Every night each of us is transported to a place inside of ourselves to live out fantastic scenarios and storylines created within our own minds. We travel to a place where the rules of physics and even storytelling do not apply. The images may be in color, black and white, vivid and lively, or they may be abstract and meaningless. We all dream different thing but dreaming is universal and since the dawn of humankind we have been trying to work out the mechanism and the meaning of these alternate worlds and lives we live in nightly succession.

I never remember when my thoughts and perceptions make the leap the space from the real world outside to the inner one of fantasy but I am one of the lucky—or not so lucky—ones that dream in vivid imagery and emotion and carry the memory of these dreams into my waking life. My dreams are so real sometimes that I wake up feeling confused about who and when I am. I am shocked even to find that I have a different life than the one I just woke from. Sometimes I wake relieved. Sometimes I wake and mourn a fantasy I never wanted to wake from.

I am disturbed not just by the visceral nature of my dreams but by the content too.

I dream of old friends and lovers seeking the answers and closure I never had. I reenact my worst self sometimes the way it was and sometimes in ways that are warped or exaggerated to highlight some shame or regret. Most nights I play myself and the scenes are shot from a first-person perspective and sometimes the camera pans out and an actor is mercifully generated from my mind plays me to provide distance from pain and shame.

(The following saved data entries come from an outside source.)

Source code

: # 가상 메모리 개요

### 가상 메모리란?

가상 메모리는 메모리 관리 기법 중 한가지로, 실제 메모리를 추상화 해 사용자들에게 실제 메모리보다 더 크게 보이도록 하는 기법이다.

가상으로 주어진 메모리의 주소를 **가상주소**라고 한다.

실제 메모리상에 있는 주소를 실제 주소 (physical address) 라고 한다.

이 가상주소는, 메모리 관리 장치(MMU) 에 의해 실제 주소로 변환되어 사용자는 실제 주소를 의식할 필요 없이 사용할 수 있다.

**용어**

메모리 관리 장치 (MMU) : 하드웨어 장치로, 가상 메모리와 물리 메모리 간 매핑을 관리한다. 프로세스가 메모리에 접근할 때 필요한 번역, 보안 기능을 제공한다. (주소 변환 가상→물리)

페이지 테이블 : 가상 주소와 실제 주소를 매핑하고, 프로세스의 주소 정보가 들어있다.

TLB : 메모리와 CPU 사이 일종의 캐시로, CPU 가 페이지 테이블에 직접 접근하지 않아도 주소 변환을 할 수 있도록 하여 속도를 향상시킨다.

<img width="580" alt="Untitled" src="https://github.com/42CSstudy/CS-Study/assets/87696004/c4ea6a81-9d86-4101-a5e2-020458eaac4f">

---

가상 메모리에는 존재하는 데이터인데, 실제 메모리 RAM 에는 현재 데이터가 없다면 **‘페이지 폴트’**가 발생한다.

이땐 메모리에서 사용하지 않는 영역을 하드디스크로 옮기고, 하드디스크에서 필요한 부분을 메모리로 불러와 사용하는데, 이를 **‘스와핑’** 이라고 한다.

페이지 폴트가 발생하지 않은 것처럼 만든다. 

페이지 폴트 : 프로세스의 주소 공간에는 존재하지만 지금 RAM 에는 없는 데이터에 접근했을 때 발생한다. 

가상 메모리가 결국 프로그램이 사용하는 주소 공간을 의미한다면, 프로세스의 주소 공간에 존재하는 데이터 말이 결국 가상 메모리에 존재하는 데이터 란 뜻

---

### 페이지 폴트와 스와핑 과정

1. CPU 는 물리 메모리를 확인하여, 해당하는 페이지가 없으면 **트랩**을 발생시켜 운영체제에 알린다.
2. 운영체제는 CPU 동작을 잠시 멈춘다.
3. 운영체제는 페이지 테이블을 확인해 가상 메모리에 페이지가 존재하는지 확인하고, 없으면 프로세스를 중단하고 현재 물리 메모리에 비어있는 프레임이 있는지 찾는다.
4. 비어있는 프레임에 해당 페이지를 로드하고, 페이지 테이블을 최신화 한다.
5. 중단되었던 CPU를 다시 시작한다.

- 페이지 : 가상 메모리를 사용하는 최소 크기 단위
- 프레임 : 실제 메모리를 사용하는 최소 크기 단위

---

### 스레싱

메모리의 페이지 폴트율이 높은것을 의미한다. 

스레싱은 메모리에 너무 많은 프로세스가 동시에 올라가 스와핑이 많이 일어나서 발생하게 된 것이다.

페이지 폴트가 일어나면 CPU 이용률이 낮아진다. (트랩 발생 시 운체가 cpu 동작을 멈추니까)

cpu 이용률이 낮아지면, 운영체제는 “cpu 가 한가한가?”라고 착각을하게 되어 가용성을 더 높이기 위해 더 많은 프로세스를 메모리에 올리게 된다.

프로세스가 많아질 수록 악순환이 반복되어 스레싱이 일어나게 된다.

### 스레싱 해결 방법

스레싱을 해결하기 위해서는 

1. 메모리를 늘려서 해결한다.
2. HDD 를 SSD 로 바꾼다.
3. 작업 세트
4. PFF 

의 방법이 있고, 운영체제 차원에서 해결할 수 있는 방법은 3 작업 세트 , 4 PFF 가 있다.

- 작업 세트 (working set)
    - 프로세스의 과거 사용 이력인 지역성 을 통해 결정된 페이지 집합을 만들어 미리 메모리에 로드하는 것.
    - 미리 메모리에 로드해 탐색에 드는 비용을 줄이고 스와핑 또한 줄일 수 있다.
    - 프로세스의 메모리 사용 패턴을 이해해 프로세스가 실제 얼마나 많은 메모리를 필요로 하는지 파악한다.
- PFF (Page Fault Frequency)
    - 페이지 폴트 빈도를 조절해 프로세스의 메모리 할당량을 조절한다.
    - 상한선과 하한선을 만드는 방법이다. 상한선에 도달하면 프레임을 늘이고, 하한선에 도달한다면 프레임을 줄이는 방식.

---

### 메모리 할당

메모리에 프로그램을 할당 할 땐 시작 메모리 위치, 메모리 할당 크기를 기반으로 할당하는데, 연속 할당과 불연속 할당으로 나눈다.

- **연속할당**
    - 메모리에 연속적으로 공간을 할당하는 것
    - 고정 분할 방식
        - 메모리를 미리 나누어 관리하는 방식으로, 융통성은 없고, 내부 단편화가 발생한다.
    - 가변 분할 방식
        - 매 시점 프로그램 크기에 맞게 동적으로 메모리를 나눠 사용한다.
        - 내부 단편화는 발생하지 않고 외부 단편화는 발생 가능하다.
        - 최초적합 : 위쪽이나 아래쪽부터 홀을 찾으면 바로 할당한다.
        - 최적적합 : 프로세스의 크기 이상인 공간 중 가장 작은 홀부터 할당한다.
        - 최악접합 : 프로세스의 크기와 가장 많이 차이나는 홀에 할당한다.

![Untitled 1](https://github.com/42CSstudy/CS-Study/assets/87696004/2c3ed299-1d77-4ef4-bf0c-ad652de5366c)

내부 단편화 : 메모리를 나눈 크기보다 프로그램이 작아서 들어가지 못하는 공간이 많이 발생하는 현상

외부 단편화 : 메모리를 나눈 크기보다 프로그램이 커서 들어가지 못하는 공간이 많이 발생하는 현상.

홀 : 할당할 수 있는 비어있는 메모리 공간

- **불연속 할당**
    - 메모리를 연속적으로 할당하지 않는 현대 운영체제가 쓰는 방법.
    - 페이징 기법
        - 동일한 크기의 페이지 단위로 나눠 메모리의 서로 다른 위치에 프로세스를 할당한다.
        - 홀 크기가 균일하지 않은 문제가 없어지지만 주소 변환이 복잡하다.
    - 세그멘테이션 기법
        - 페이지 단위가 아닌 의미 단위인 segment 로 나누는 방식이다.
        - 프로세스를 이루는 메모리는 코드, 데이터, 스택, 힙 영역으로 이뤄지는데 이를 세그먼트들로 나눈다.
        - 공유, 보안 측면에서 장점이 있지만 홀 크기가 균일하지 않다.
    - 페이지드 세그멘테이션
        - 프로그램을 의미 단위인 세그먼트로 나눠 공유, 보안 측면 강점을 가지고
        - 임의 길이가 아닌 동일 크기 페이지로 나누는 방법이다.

My rational mind cannot follow the haphazard way the dreaming mind pursues its answers. I cannot even guess at the answers it seeks by its seemingly random choice of setting, situation, and character. Some nights the old antagonists, deuteragonists, and love interests don the faces of present friends and loved ones, but most nights I do not even recognize the actors it asks me to rehearse these scenes with.

There are nights too when those I dream of from the present wear faces from long ago. They are their worst selves this way I am mine. We deceive and hurt one another with unprecedented cruelty and callousness. They say dreams can foretell the future. They say too that dreams reveal a truth we cannot see in ourselves or in others. I wake suspicious of them and of myself. I wake up hopeless that the past will always be repeated and that no matter how I try I will always be this way and the proverbial “they” will always that.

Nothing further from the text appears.